** What you need to do **
The lines of the records that include "satellites" should all be copied.

*** Opening of Information provided ***

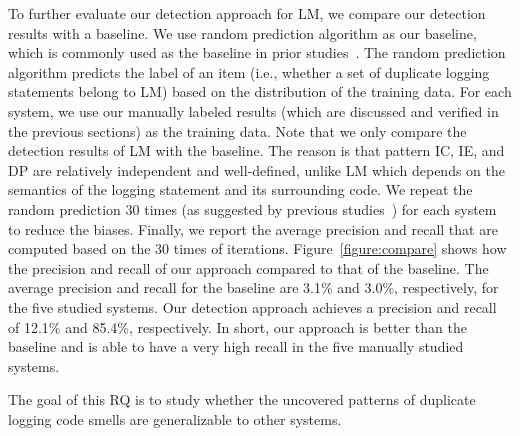 To further evaluate our detection approach for LM, we compare our detection results with a baseline. We use random prediction algorithm as our baseline, which is commonly used as the baseline in prior studies~\cite{DBLP:conf/esem/XiaSKLW16, ELBlocker, BlockBugs}. The random prediction algorithm predicts the label of an item (i.e., whether a set of duplicate logging statements belong to LM) based on the distribution of the training data. %
For each system, we use our manually labeled results (which are discussed and verified in the previous sections) as the training data. Note that we only compare the detection results of LM with the baseline. The reason is that pattern IC, IE, and DP are relatively independent and well-defined, unlike LM which depends on the semantics of the logging statement and its surrounding code. We repeat the random prediction 30 times (as suggested by previous studies~\cite{30times, peter_icse}) for each system to reduce the biases. Finally, we report the average precision and recall that are computed based on the 30 times of iterations. Figure~\ref{figure:compare} shows how the precision and recall of our approach compared to that of the baseline. The average precision and recall for the baseline are 3.1\% and 3.0\%, respectively, for the five studied systems. Our detection approach achieves a precision and recall of 12.1\% and 85.4\%, respectively. In short, our approach is better than the baseline and is able to have a very high recall in the five manually studied systems.




The goal of this RQ is to study whether the uncovered patterns of duplicate logging code smells are generalizable to other systems.

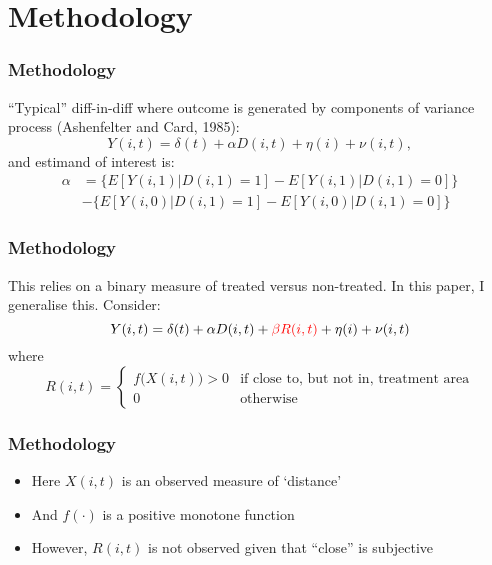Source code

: \documentclass[10pt,letterpaper,subeqn]{beamer}
\begin{document}
\section{Methodology}
\begin{frame}[label=method1]
  \frametitle{Methodology}
``Typical'' diff-in-diff where outcome is generated by components of variance 
process (Ashenfelter and Card, 1985):
\vspace{4mm}
\begin{equation}
\label{Seqn:COV}
Y(i,t)=\delta(t) + \alpha D(i,t)+\eta(i)+\nu(i,t),
\end{equation}
\vspace{4mm}
and estimand of interest is:
\vspace{4mm}
\begin{eqnarray}
\label{Seqn:DD}
\alpha&=\{E[Y(i,1)|D(i,1)=1]-E[Y(i,1)|D(i,1)=0]\} \\ \nonumber
      &-\{E[Y(i,0)|D(i,1)=1]-E[Y(i,0)|D(i,1)=0]\}
\end{eqnarray}
\end{frame}

\begin{frame}[label=method2]
  \frametitle{Methodology}
This relies on a binary measure of treated versus non-treated.  In this paper,
I generalise this.  Consider:
\vspace{5mm}
\begin{equation}
\label{Seqn:COV2}
Y(i,t)=\delta(t) + \alpha D(i,t)+\textcolor{red}{\beta R(i,t)}+\eta(i)+\nu(i,t)
\end{equation}
\vspace{3mm}
where
\vspace{3mm}
\[
 R(i,t) =
  \begin{cases}
   f\Big(X(i,t)\Big)>0   & \text{if close to, but not in, treatment area} \\ 
   0                            & \text{otherwise} 
  \end{cases}
\]

\end{frame}

\begin{frame}[label=method3]
  \frametitle{Methodology}
\begin{itemize}
\item Here $X(i,t)$ is an observed measure of `distance'
\item And $f(\cdot)$ is a positive monotone function
\item However, $R(i,t)$ is not observed given that ``close'' is subjective
\end{itemize}
\end{frame}
\end{document}
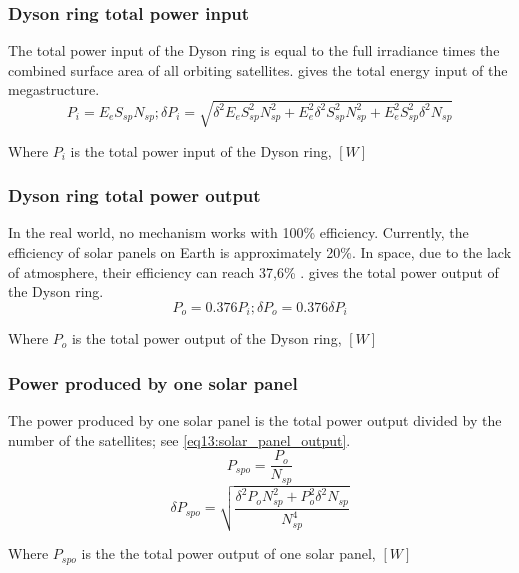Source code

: \documentclass[stu, 11pt, a4paper, floatsintext, noextraspace]{apa7}
\begin{document}
	\subsubsection{Dyson ring total power input}
	The total power input of the Dyson ring is equal to the full irradiance times the combined surface area of all orbiting satellites.  gives the total energy input of the megastructure.
	\begin{equation}
		\label{eq11:dyson_ring_input}
		P_i=E_eS_{sp}N_{sp}; \delta P_i=\sqrt{\delta^2E_eS_{sp}^2N_{sp}^2+E_e^2\delta^2S_{sp}^2N_{sp}^2+E_e^2S_{sp}^2\delta^2N_{sp}}
	\end{equation}
	\begin{center}
		Where $P_{i}$ is the total power input of the Dyson ring, $[W]$
	\end{center}
	\subsubsection{Dyson ring total power output}
	In the real world, no mechanism works with 100\% efficiency. Currently, the efficiency of solar panels on Earth is approximately 20\%. In space, due to the lack of atmosphere, their efficiency can reach 37,6\% \Parencite{kotamraju_modeling_2019}.  gives the total power output of the Dyson ring.
	\begin{equation}
		\label{eq12:dyson_ring_output}
		P_o=0.376P_i; \delta P_o=0.376\delta P_i
	\end{equation}
	\begin{center}
		Where $P_{o}$ is the total power output of the Dyson ring, $[W]$
	\end{center}
	\subsubsection{Power produced by one solar panel}
	The power produced by one solar panel is the total power output divided by the number of the satellites; see \cref{eq13:solar_panel_output}.
	\begin{equation}
		\label{eq13:solar_panel_output}
		P_{spo}=\frac{P_o}{N_{sp}}
	\end{equation}
	\begin{equation*}
		\delta P_{spo}=\sqrt{\frac{\delta^2P_oN_{sp}^2+P_o^2\delta^2N_{sp}}{N_{sp}^4}}
	\end{equation*}
	\begin{center}
		Where $P_{spo}$ is the the total power output of one solar panel, $[W]$
	\end{center}
\end{document}
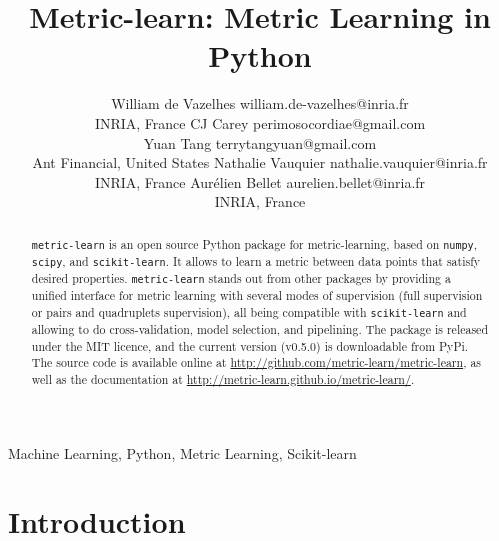 \documentclass[twoside,11pt]{article}
\begin{document}
\title{Metric-learn: Metric Learning in Python}

\author{\name William de Vazelhes \email william.de-vazelhes@inria.fr \\
       \addr INRIA, France
       \AND
       \name CJ Carey \email perimosocordiae@gmail.com \\
       \addr {}
       \AND
       \name Yuan Tang \email terrytangyuan@gmail.com \\
       \addr Ant Financial, United States
       \AND
       \name Nathalie Vauquier \email nathalie.vauquier@inria.fr \\
       \addr INRIA, France
       \AND
       \name Aur\'elien Bellet \email aurelien.bellet@inria.fr \\
       \addr INRIA, France
       }

\editor{}

\maketitle

\begin{abstract}%
\texttt{metric-learn} is an open source Python package for metric-learning, based on \texttt{numpy}, \texttt{scipy}, and \texttt{scikit-learn}. It allows to learn a metric between data points that satisfy desired properties. \texttt{metric-learn} stands out from other packages by providing a unified interface for metric learning with several modes of supervision (full supervision or pairs and quadruplets supervision), all being compatible with \texttt{scikit-learn} and allowing to do cross-validation, model selection, and pipelining. The package is released under the MIT licence, and the current version (v0.5.0) is downloadable from PyPi. The source code is available online at \url{http://github.com/metric-learn/metric-learn}, as well as the documentation at \url{http://metric-learn.github.io/metric-learn/}.
\end{abstract}




\begin{keywords}
  Machine Learning, Python, Metric Learning, Scikit-learn
\end{keywords}

\section{Introduction}
\end{document}

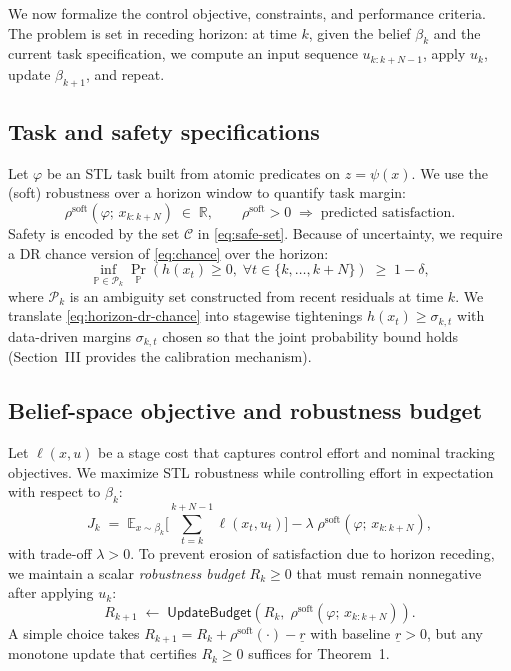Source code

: \documentclass[journal]{IEEEtran}
\theoremstyle{definition}
\begin{document}
We now formalize the control objective, constraints, and performance criteria. The problem is set
in receding horizon: at time $k$, given the belief $\beta_k$ and the current task specification,
we compute an input sequence $u_{k:k+N-1}$, apply $u_k$, update $\beta_{k+1}$, and repeat.

\subsection{Task and safety specifications}
Let $\varphi$ be an STL task built from atomic predicates on $z=\psi(x)$. We use the (soft)
robustness over a horizon window to quantify task margin:
\begin{equation}
  \rho^{\text{soft}}(\varphi;\, x_{k:k+N}) \;\in\; \mathbb{R},
  \qquad
  \rho^{\text{soft}}>0 \;\Rightarrow\; \text{predicted satisfaction.}
  \label{eq:robustness-soft}
\end{equation}
Safety is encoded by the set $\mathcal{C}$ in \eqref{eq:safe-set}. Because of uncertainty, we
require a DR chance version of \eqref{eq:chance} over the horizon:
\begin{equation}
  \inf_{\mathbb{P}\in\mathcal{P}_k}
  \Pr_{\mathbb{P}}\!\left(h(x_t)\ge 0,\; \forall t\in\{k,\dots,k+N\}\right)
  \;\ge\; 1-\delta,
  \label{eq:horizon-dr-chance}
\end{equation}
where $\mathcal{P}_k$ is an ambiguity set constructed from recent residuals at time $k$.
We translate \eqref{eq:horizon-dr-chance} into stagewise tightenings
$h(x_t)\ge \sigma_{k,t}$ with data-driven margins $\sigma_{k,t}$ chosen so that the joint
probability bound holds (Section~III provides the calibration mechanism).

\subsection{Belief-space objective and robustness budget}
Let $\ell(x,u)$ be a stage cost that captures control effort and nominal tracking objectives.
We maximize STL robustness while controlling effort in expectation with respect to $\beta_k$:
\begin{equation}
  J_{k} \;=\; \mathbb{E}_{x\sim\beta_k}\Bigg[
    \sum_{t=k}^{k+N-1} \ell(x_t,u_t)
  \Bigg]
  - \lambda \; \rho^{\text{soft}}(\varphi;\, x_{k:k+N}),
  \label{eq:belief-objective}
\end{equation}
with trade-off $\lambda>0$. To prevent erosion of satisfaction due to horizon receding, we maintain
a scalar \emph{robustness budget} $R_k\ge 0$ that must remain nonnegative after applying $u_k$:
\begin{equation}
  R_{k+1} \;\leftarrow\; \mathsf{UpdateBudget}(R_k,\; \rho^{\text{soft}}(\varphi;\, x_{k:k+N})).
  \label{eq:budget}
\end{equation}
A simple choice takes $R_{k+1}=R_k+\rho^{\text{soft}}(\cdot)-\underline{r}$ with baseline
$\underline{r}>0$, but any monotone update that certifies $R_k\ge 0$ suffices for Theorem~1.
\end{document}
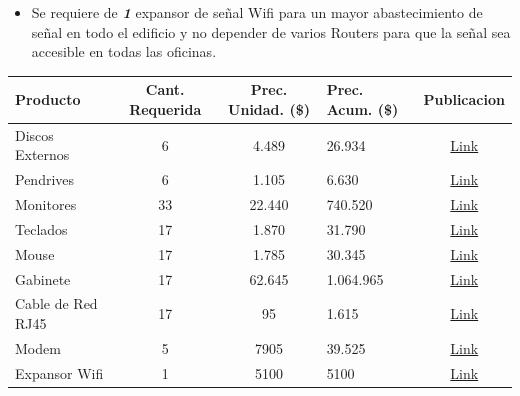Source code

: \documentclass[
10pt, %
a4paper, %
oneside, %
headinclude,footinclude, %
BCOR5mm, %
]{scrartcl}
\begin{document}
\begin{itemize}
\begin{itemize}
    \item Se requiere de \emph { \textbf{1} } expansor de señal Wifi
            para un mayor abastecimiento de señal en todo el edificio y
            no depender de varios Routers para que la señal sea accesible en
            todas las oficinas.
  \end{itemize}
\end{itemize}

  \begin{table}[!th]
    \begin{tabular}{|l|c|c|l|c|}
      Producto         & Cant. Requerida  & Prec. Unidad. (\$) & Prec. Acum. (\$) & Publicacion  \\
    \hline
      Discos Externos  &  6  & 4.489 & 26.934 & \href{http://www.pc-retail.com.ar/prod/id=7615/GlobalBluePoint-ERP.aspx#toner} {Link}  \\
      Pendrives        & 6  & 1.105  & 6.630 & \href{https://www.computershopping.com.ar/Producto/Pen-Drive-Kingston-DataTraveler-100-G3-32GB-USB-3-0} {Link}  \\
      Monitores       & 33  & 22.440  & 740.520  & \href{https://www.computershopping.com.ar/Producto/Monitor-LED-Samsung-22--LS22F350-Full-HD-con-dise\%c3\%b1o-Super-Slim} {Link}  \\
      Teclados        & 17 & 1.870  & 31.790 & \href{https://www.computershopping.com.ar/Producto/Teclado-en-Espa\%c3\%b1ol-Logitech-K120-USB} {Link}  \\
      Mouse           & 17 & 1.785  & 30.345 & \href{https://www.computershopping.com.ar/Producto/Mouse-Logitech-Wireless-M170-Negro} {Link}  \\
      Gabinete        & 17 & 62.645  & 1.064.965 & \href{https://www.computershopping.com.ar/Producto/Computadora-CS-Ryzen-5-Pro} {Link}  \\
      Cable de Red RJ45 & 17 & 95  & 1.615  & \href{https://articulo.mercadolibre.com.ar/MLA-660810957-cable-de-red-utp-2-metros-rj45-cat-5e-patch-cord-ethernet-_JM#position=2&type=item&tracking_id=84f5b843-02ea-40a7-abc9-73691821a8ca} {Link}  \\
      Modem           & 5  & 7905 & 39.525   & \href{https://www.computershopping.com.ar/Producto/Router-Wireless-N-de-Alta-Potencia-TP-Link-(TL-WR941HP)---3-Antenas-9dBi} {Link}  \\
      Expansor Wifi   & 1 & 5100  & 5100  & \href{https://www.computershopping.com.ar/Producto/Extensor-de-Cobertura-WiFi-Universal-a-300Mbps-TL-WA850RE} {Link} \\
    \hline
    \end{tabular}
  \end{table}
\end{document}
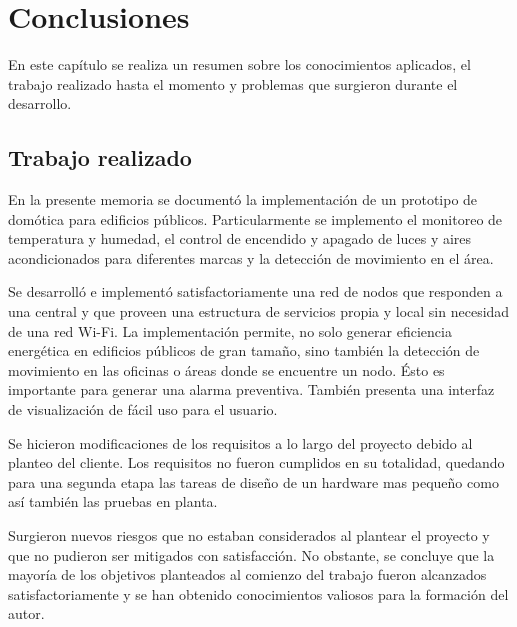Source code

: 
\chapter{Conclusiones} %

\label{Chapter5} %

En este capítulo se realiza un resumen sobre los conocimientos aplicados, el trabajo realizado hasta el momento y problemas que surgieron durante el desarrollo.



\section{Trabajo realizado }

En la presente memoria se documentó la implementación de un prototipo de domótica para edificios públicos. Particularmente se implemento el monitoreo de temperatura y humedad, el control de encendido y apagado de luces y aires acondicionados para diferentes marcas y la detección de movimiento en el área.

Se desarrolló e implementó satisfactoriamente una red de nodos que responden a una central y que proveen una estructura de servicios propia y local sin necesidad de una red Wi-Fi. La implementación permite, no solo generar eficiencia energética en edificios públicos de gran tamaño, sino también la detección de movimiento en las oficinas o áreas donde se encuentre un nodo. Ésto es importante para generar una alarma preventiva. También presenta una interfaz de visualización de fácil uso para el usuario.

Se hicieron modificaciones de los requisitos a lo largo del proyecto debido al planteo del cliente. Los requisitos no fueron cumplidos en su totalidad, quedando para una segunda etapa las tareas de diseño de un hardware mas pequeño como así también las pruebas en planta.

Surgieron nuevos riesgos que no estaban considerados al plantear el proyecto y que no pudieron ser mitigados con satisfacción. No obstante, se concluye que la mayoría de los objetivos planteados al comienzo del trabajo fueron alcanzados satisfactoriamente y se han obtenido conocimientos valiosos para la formación del autor.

*** Close of Information provided ***

** Task output **
	The total power input of the Dyson ring is equal to the full irradiance times the combined surface area of all orbiting satellites.  gives the total energy input of the megastructure.
	The power produced by one solar panel is the total power output divided by the number of the satellites; see \cref{eq13:solar_panel_output}.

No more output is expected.